America’s roads and bridges ‘not crumbling’ – report

A new report from the Reason Foundation concludes, after  examining 20 years of state highway data, that the condition of America’s state-controlled roads has improved in seven key areas including deficient bridges and pavement condition.

“There are still plenty of problems to fix, but our roads and bridges aren’t crumbling,” said David Hartgen, lead author of the Reason Foundation report and emeritus professor of transportation at the University of North Carolina at Charlotte. “The overall condition of the state-controlled road system is getting better and you can actually make the case that it has never been in better shape. The key going forward is to target spending where it will do the most good.”  The reports found that all 50 states lowered their highway fatality rates from 1989 to 2008 and 40 states reduced their percentages of deficient bridges during that time. Nationwide, the number of deficient bridges in the country fell from 37.8 percent of all bridges in 1989 to 23.7 percent in 2008.
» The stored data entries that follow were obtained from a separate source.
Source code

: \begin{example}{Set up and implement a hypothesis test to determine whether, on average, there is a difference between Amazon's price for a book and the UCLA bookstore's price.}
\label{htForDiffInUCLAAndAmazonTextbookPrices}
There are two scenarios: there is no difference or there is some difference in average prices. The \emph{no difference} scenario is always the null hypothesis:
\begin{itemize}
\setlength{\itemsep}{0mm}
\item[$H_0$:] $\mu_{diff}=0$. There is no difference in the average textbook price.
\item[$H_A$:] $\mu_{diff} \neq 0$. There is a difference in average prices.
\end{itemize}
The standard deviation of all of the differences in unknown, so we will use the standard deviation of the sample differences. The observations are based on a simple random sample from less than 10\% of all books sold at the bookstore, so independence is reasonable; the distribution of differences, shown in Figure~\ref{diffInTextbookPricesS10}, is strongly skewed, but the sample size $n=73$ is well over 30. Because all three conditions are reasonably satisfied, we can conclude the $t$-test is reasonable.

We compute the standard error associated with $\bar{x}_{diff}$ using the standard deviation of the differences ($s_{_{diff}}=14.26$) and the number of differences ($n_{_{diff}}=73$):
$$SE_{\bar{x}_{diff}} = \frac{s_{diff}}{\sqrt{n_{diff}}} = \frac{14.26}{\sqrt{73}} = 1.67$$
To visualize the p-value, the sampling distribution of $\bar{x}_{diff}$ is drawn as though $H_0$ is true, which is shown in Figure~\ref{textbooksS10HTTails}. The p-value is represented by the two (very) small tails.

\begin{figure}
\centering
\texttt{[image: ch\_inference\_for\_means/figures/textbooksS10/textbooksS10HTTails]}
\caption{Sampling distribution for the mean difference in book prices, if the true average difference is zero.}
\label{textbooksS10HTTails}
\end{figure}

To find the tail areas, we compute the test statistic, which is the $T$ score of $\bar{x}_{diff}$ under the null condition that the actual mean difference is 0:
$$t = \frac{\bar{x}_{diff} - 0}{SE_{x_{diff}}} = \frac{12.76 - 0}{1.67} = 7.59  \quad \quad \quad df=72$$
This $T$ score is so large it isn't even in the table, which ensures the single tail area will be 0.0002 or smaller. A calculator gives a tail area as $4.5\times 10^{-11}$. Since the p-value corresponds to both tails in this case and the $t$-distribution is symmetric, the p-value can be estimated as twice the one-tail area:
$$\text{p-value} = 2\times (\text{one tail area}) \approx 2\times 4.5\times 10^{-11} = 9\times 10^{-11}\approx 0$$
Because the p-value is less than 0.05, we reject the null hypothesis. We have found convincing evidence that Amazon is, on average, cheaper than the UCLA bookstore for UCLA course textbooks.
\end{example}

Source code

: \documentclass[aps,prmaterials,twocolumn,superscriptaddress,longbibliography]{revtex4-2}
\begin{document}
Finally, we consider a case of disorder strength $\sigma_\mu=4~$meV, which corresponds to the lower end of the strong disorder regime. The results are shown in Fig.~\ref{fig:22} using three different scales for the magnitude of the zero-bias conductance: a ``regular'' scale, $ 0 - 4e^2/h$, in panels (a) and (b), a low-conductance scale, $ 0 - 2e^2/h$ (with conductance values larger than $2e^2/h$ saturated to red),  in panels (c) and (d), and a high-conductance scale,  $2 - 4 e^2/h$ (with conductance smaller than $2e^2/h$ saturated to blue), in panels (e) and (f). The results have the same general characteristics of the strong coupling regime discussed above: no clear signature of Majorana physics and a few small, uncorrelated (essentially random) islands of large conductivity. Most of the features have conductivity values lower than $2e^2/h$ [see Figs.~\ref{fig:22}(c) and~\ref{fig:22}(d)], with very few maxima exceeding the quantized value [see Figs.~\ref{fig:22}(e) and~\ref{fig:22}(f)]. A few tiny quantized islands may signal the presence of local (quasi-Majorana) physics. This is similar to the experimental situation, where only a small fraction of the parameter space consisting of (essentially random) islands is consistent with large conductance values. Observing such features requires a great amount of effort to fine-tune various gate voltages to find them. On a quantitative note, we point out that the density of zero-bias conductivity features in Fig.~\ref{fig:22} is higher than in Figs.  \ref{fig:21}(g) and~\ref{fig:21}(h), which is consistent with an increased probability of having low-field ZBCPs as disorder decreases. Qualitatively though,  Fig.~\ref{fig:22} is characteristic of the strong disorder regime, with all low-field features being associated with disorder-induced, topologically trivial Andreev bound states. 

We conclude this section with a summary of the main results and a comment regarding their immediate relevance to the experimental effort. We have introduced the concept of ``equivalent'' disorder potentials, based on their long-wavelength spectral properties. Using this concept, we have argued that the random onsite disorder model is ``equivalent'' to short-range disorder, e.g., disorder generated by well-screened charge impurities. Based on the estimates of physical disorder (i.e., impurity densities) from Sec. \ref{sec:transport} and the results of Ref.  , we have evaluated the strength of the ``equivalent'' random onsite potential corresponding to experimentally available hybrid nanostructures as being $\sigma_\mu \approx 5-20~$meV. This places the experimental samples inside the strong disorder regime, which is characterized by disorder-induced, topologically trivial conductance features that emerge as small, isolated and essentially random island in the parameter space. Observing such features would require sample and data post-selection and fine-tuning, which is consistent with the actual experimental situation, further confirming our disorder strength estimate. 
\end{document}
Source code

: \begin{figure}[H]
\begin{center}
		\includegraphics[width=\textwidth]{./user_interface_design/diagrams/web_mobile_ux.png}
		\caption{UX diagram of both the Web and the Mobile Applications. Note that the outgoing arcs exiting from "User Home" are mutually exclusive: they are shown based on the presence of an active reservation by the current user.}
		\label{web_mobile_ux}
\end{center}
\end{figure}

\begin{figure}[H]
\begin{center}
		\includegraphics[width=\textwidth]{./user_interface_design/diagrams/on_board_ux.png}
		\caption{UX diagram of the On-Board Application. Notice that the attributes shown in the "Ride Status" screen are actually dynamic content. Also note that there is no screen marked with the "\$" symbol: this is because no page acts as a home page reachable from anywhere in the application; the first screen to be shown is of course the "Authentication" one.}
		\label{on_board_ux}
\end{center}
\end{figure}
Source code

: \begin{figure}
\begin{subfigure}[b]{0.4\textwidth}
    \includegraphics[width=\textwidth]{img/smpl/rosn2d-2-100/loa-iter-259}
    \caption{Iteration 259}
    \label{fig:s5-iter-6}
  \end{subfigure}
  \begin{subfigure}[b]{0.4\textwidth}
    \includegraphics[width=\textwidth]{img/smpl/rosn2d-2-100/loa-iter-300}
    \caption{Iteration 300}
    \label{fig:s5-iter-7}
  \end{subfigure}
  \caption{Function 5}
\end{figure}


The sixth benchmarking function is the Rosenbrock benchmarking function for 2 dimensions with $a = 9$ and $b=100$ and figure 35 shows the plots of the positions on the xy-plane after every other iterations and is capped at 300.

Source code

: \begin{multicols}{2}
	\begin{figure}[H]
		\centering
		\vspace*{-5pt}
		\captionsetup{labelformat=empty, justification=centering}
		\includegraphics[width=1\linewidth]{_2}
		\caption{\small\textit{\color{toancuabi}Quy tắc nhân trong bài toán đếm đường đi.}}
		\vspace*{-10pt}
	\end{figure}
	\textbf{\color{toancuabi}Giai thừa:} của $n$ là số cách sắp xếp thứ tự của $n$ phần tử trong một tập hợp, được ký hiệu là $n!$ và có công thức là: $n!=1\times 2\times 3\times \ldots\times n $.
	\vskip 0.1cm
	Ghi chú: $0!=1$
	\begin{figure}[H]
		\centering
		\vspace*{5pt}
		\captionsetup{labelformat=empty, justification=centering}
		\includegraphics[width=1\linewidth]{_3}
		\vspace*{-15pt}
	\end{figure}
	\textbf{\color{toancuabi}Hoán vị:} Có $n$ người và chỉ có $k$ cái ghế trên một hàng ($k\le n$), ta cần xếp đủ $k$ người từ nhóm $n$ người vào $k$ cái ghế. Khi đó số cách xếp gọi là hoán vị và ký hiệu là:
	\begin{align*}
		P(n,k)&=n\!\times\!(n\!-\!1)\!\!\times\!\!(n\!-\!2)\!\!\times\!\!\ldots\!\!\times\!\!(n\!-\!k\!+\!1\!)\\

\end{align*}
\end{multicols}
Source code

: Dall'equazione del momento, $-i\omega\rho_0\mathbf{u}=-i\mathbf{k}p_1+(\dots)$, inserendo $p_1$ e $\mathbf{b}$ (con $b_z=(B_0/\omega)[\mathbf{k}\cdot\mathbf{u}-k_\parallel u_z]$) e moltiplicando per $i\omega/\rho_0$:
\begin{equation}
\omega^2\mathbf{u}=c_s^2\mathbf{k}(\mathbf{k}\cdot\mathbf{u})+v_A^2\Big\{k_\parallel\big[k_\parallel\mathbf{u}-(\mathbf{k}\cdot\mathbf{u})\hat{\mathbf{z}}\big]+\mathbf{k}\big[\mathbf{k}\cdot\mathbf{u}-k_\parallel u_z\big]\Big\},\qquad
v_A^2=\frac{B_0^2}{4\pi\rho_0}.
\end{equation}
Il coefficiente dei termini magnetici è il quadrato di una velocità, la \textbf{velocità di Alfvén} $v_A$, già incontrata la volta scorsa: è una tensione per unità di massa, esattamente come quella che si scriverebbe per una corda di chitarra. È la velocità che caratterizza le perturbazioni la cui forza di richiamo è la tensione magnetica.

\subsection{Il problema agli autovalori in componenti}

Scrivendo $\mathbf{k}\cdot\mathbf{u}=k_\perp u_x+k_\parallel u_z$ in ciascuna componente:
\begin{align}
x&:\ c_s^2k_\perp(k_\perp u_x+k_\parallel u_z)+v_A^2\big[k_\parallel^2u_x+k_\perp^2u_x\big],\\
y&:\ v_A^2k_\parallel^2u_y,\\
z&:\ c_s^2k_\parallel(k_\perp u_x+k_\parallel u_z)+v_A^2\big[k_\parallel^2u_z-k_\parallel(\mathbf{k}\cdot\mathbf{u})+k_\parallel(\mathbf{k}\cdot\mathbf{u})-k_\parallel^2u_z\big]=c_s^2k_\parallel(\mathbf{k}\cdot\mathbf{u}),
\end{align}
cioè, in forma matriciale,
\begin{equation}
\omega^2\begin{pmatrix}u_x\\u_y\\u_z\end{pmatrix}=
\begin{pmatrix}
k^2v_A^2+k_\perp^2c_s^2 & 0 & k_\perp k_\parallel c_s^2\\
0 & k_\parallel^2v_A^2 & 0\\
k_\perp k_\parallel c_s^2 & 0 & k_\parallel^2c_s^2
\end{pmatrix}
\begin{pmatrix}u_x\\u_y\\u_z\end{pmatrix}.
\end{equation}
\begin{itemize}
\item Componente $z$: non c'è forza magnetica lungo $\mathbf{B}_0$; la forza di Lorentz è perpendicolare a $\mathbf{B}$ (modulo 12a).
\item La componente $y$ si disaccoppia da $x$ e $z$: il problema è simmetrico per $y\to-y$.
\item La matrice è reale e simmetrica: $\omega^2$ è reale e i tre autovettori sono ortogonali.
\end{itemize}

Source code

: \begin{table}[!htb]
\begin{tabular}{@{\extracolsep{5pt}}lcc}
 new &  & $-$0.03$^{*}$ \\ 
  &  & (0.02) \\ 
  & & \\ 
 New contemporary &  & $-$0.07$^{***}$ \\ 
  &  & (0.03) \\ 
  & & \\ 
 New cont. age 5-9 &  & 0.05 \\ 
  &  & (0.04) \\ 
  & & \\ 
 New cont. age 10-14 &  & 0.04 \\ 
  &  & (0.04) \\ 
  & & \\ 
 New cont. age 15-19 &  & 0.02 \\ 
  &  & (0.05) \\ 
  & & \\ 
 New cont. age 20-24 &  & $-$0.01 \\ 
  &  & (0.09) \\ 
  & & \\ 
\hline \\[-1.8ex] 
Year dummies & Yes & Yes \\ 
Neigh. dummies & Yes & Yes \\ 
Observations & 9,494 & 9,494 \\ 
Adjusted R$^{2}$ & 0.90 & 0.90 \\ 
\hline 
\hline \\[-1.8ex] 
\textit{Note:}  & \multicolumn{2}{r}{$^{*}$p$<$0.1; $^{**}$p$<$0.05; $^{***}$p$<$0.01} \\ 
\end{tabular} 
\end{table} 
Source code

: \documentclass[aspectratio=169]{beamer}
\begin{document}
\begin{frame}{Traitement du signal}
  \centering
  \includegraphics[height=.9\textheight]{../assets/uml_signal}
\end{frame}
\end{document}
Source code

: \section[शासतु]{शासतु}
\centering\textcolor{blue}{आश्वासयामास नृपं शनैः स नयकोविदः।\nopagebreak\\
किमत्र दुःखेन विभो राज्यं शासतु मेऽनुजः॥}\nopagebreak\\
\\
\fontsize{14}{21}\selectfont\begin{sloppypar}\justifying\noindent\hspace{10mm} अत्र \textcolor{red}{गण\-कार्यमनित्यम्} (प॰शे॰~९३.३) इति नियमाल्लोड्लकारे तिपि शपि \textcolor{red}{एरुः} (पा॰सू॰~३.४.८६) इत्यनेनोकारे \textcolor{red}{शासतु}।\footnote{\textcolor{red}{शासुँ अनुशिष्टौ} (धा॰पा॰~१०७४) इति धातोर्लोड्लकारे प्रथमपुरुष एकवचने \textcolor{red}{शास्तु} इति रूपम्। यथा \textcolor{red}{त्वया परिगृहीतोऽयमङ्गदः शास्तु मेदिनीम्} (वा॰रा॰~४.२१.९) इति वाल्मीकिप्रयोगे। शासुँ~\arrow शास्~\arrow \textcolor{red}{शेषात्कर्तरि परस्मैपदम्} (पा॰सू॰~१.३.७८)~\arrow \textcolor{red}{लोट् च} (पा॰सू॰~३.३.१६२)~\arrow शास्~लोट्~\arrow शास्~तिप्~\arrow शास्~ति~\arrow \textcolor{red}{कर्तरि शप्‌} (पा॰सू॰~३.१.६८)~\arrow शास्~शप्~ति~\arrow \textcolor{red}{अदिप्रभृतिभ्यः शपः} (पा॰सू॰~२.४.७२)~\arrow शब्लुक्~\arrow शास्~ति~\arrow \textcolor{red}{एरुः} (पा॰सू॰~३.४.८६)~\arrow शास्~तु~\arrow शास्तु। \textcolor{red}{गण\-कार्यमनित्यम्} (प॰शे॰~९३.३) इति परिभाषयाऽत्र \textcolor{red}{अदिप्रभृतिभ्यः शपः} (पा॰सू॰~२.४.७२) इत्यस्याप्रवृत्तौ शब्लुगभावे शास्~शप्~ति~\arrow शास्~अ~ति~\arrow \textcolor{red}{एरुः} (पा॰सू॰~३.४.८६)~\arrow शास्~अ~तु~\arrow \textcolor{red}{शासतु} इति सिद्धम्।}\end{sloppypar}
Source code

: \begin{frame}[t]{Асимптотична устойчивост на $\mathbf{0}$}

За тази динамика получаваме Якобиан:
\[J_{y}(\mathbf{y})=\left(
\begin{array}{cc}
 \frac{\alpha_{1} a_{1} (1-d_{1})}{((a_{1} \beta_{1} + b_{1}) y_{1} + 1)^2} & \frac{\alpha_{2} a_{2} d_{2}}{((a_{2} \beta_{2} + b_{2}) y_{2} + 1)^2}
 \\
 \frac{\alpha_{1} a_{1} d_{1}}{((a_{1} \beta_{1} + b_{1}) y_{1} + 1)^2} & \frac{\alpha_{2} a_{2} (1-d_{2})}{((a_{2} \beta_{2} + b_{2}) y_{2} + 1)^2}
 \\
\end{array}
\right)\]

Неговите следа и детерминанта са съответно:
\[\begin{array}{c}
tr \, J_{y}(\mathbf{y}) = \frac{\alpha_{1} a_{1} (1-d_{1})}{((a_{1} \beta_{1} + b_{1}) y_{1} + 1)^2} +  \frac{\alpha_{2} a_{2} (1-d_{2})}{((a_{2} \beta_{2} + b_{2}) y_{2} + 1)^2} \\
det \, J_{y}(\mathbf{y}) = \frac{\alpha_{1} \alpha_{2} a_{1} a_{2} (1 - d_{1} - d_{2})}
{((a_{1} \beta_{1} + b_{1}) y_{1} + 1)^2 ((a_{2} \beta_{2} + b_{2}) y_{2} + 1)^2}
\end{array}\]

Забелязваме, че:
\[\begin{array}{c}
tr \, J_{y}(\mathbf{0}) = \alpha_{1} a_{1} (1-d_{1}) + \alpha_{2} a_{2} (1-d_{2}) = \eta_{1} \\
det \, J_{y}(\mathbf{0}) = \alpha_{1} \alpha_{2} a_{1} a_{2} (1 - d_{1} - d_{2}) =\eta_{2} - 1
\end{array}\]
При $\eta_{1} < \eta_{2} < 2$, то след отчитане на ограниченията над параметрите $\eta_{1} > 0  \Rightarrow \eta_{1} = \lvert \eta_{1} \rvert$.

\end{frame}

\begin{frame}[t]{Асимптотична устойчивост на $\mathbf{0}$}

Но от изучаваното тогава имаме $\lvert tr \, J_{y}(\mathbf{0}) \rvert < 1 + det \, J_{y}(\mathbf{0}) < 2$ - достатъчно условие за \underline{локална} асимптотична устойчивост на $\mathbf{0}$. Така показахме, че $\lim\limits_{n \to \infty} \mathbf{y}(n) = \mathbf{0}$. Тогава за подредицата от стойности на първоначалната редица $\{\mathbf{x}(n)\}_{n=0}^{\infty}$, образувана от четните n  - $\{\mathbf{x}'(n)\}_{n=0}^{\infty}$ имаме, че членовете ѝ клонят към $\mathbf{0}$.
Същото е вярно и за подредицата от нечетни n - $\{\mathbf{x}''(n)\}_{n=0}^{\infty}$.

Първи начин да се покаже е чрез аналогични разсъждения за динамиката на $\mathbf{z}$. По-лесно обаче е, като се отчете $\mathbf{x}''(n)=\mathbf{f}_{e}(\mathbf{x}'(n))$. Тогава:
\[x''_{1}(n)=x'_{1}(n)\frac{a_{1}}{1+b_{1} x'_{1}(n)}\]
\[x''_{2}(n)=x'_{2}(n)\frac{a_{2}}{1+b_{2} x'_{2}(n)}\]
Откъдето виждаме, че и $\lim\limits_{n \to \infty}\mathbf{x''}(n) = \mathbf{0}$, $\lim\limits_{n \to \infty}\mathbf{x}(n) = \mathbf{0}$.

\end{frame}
The study tracks spending per mile on state-owned roads and measures road performance in seven categories: miles of urban Interstate highways in poor pavement condition, miles of rural Interstates in poor condition, congestion on urban Interstates, deficient bridges, highway fatalities, rural primary roads in poor condition and the number of rural primary roads flagged as too narrow. In the 20 years examined, 11 states (North Dakota, Virginia, Missouri, Nebraska, Maine, Montana, Tennessee, Kansas, Wisconsin, Colorado, and Florida) made progress in all seven categories and 37 states improved in at least five of the seven metrics.

California was the only state that failed to improve in at least three areas, making strides only in deficient bridges and fatalities. Five states—New York, Hawaii, Utah, Vermont and Mississippi—progressed in just three categories.

The L.A-based Reason Foundation says it is a public policy think tank promoting choice, competition, and a dynamic market economy as the foundation for human dignity and progress.